Un’iniziativa che intende proiettare il territorio marchigiano nel mondo della globalizzazione. È ciò che è stato JCube, l’Open Innovation Contest nato dalla collaborazione tra Gruppo Industriale Maccaferri, Università Politecnica delle Marche e Comune di Jesi e volto alla realizzazione del Parco Tecnologico JVillage con cui operare alla riqualificazione dell’area dell’ex zuccherificio Sadam. Venerdì 3 luglio sono stati scelti i vincitori dell'atteso Contest a Confindustria Ancona. Il suo Presidente, Claudio Schiavoni, ha fatto presente che in una realtà in cui “da un lato si rendeva necessario ritrovare una nuova fisionomia economico-imprenditoriale e dall’altro c’erano tutte le carte in regola per testimoniare la propria fertilità imprenditoriale” si stava delineando la “ghiotta occasione di trasformare aree industriali oggi dismesse in siti ad elevata attrattività per aziende tecnologicamente avanzate”. Sono state queste le considerazioni che hanno permesso di intercettare il gruppo Maccaferri - associato di Confindustria Ancona -, che ha subito voluto condividere la proposta di rigenerazione del palazzo della Sadam in motore di sviluppo per il territorio, in una vera e propria cittadella delle tecnologie. In questa particolare area dovrebbe convivere “le cosiddette knowledge company, le start-up e il tessuto industriale preesistente e la contaminazione delle idee che scaturirà da tale convivenza dovrebbe attirare i settori di ricerca e sviluppo di molte grandi compagnie internazionali e attrarre talenti”.

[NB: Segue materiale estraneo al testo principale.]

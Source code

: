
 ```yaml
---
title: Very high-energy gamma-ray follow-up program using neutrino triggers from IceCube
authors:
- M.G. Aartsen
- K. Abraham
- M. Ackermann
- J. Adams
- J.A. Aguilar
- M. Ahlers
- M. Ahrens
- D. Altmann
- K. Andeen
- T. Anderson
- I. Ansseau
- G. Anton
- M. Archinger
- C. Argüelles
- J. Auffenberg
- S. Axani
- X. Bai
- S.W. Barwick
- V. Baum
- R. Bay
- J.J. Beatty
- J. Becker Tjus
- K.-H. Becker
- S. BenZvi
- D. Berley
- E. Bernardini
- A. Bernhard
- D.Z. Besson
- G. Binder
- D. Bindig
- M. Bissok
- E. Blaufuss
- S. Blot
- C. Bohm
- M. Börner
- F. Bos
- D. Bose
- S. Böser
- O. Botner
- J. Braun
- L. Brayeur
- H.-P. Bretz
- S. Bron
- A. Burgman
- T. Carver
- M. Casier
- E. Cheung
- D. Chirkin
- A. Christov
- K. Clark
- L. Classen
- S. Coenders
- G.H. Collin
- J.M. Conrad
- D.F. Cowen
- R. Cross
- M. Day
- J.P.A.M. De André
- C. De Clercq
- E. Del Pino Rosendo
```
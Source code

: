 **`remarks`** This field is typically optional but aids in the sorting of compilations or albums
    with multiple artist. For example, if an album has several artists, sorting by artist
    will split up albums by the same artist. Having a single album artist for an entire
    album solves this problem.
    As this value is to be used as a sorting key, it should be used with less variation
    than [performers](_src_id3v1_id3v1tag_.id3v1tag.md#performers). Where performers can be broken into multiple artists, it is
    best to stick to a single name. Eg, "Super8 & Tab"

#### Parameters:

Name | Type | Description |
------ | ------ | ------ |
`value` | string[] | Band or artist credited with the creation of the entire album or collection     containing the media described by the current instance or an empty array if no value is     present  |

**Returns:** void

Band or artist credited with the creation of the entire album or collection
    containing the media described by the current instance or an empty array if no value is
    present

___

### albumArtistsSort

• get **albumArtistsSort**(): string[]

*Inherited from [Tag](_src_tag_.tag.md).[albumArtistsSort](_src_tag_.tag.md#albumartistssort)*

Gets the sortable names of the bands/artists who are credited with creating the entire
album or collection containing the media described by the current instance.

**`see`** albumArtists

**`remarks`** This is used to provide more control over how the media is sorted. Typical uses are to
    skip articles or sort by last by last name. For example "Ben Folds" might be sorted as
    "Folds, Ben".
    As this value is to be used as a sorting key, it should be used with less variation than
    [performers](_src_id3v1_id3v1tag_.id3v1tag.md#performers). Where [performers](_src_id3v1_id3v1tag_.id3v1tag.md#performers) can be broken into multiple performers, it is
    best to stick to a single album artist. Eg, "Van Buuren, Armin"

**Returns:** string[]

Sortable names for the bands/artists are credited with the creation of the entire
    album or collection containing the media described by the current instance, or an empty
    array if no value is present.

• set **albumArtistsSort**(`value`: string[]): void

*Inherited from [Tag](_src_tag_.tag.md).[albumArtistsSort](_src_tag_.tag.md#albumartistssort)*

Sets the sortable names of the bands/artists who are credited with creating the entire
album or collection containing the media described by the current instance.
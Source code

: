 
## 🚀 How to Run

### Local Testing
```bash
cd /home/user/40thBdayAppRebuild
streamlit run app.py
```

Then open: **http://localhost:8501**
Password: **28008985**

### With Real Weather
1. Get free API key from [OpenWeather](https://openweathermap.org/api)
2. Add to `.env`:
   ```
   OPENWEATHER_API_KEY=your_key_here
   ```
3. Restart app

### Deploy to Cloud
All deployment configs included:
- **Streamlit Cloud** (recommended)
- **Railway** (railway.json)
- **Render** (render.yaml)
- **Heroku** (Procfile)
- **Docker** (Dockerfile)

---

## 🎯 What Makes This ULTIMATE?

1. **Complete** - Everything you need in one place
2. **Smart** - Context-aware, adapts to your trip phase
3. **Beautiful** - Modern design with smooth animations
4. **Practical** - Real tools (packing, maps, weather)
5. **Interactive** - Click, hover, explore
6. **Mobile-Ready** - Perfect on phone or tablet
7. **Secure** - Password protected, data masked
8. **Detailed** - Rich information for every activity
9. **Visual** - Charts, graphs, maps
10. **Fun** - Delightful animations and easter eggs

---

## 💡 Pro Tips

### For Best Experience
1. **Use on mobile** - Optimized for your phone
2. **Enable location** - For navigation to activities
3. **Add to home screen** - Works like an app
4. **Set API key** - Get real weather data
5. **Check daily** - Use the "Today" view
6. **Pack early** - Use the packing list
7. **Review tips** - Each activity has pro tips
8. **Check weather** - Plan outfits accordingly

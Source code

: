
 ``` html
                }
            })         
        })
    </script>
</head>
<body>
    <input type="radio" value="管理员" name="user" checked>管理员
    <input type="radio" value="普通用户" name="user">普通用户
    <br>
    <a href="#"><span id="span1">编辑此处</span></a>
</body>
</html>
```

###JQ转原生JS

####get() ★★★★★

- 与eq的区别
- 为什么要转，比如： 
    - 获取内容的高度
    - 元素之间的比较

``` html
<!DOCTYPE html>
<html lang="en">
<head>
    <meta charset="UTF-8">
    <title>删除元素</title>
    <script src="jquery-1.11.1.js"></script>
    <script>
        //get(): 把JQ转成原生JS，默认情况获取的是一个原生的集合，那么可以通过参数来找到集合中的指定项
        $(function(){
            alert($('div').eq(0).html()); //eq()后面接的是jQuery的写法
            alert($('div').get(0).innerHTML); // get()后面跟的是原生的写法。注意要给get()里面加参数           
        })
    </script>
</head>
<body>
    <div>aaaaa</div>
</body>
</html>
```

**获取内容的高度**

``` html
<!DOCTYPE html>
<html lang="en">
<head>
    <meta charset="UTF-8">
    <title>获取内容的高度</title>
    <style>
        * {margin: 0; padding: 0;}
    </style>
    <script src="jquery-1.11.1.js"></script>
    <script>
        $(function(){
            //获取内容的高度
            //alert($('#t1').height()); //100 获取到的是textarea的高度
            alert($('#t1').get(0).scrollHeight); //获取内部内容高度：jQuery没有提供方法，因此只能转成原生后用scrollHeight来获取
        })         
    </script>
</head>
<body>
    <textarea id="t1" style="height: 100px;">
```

Se Massimo Maccaferri ha potuto rivelare che è stato il suo gruppo a sostenere interamente le spese del Contest e che il progetto è pressoché unico in Italia e il sindaco di Jesi, Massimo Bacci, ha potuto mostrare tutto il suo orgoglio per la scelta della propria città come polo tecnologico del futuro, è stato il Rettore della Politecnica delle Marche, Sauro Longhi a sottolineare il significato di JCube. “In un paese avanzato come l’Italia, le imprese dovranno necessariamente fondare il proprio vantaggio competitivo sulla qualità e sulla differenziazione. Si rende quindi necessario oggi fare innovazione di prodotto – e non di servizio, le app ad esempio sono un servizio e non un prodotto, perché una app per gli elettrodomestici non sussiste senza il prodotto elettrodomestico – piuttosto che di processo produttivo”. Gli attori che potranno portare a questa rivoluzione saranno “le università e le imprese, sempre più consapevoli di dover investire nella ricerca e di dover trovare nuove partnership nei progetti di innovazione”.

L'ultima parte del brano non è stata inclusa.